Unreal Engine has a long development process optimizing for a given API. You're not going to have a completely revamped DX12-only engine that sheds all the previous baggage just because Microsoft decided to port Gears of War to the PC.
I never said, and even acknowledged that Gears of War 4 wasn't a 100% DX12 title. But it's as much a DX12 title as Ashes of the Singularity, or any other DX12 title that's currently available.
Telling me it's admissible because you don't like what the results mean, is just ridiculous.
What's so enlightening about that? GPU-bound tests showed better scaling on the Fury X vs the 980Ti. Also, this is straight from Kyle Bennet:
The entire point of DX12 and Vulkan is to reduce the CPU overhead, not GPU overhead
So if AMD still gains a lot from DX12 at GPU bound settings, then it reveals that their DX11 driver is totally inefficient and even garbage compared to NVidia's.
Disparaging as it may sound but his problem is with the benchmark, not the engine:
Honestly, could care less what Kyle thinks about the benchmark.
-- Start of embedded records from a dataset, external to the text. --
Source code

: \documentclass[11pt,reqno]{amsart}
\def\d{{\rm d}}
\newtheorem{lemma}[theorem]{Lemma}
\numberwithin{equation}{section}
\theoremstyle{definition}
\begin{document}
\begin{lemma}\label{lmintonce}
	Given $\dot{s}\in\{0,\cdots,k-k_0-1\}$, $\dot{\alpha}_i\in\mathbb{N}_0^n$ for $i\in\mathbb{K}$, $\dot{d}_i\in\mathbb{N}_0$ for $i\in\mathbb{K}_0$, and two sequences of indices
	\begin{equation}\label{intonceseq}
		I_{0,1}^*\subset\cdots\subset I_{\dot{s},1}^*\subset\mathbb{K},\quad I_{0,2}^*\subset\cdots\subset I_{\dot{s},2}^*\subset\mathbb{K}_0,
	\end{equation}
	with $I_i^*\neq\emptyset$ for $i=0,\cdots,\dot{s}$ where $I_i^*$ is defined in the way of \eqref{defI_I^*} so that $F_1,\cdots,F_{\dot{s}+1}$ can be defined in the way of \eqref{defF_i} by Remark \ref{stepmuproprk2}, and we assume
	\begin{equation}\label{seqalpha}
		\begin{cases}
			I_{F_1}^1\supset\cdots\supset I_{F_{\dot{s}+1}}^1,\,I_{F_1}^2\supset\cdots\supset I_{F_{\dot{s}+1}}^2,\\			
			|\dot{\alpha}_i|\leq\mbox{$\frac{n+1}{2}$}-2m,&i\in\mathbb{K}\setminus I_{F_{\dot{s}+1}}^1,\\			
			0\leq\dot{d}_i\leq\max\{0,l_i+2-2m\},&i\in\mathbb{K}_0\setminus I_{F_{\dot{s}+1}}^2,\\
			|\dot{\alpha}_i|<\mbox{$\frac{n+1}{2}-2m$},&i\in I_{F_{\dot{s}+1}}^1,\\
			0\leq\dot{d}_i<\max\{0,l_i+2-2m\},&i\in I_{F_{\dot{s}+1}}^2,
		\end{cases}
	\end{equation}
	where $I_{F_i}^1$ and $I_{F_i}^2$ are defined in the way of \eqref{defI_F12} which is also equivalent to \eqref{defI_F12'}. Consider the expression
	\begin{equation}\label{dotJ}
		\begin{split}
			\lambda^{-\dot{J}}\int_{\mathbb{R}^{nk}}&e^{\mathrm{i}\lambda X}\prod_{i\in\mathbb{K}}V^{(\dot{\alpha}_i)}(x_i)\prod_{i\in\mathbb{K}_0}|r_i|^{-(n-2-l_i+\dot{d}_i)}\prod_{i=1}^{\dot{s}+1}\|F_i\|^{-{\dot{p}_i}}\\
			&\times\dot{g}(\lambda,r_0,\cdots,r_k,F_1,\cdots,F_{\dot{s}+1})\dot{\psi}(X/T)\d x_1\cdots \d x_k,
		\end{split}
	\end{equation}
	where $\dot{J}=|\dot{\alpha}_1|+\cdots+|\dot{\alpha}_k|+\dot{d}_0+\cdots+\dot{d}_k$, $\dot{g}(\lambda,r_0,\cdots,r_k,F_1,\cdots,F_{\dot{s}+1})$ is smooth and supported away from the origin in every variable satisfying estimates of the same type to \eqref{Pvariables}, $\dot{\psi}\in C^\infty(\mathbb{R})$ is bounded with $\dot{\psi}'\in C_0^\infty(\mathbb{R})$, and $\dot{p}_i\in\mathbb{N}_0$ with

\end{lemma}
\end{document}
It's just a benchmark, and it's non deterministic. But as an indication of DX12 performance, it's one of the best tools we have, because more than any other current 3D engine, the Nitrous Engine is the most geared towards DX12.
A hardly surprising non-argument. How about you explain this:
http://www.portvapes.co.uk/?id=Latest-exam-1Z0-876-Dumps&exid=thread...and-discussion.2499879/page-216#post-38824172
That's an old benchmark with old drivers. Totally inadmissible. Also, Total War Warhammer is one of those games that runs much faster for DX11 on NVidia.
In fact, the game runs faster on NVidia on DX11, than it does for AMD on DX12.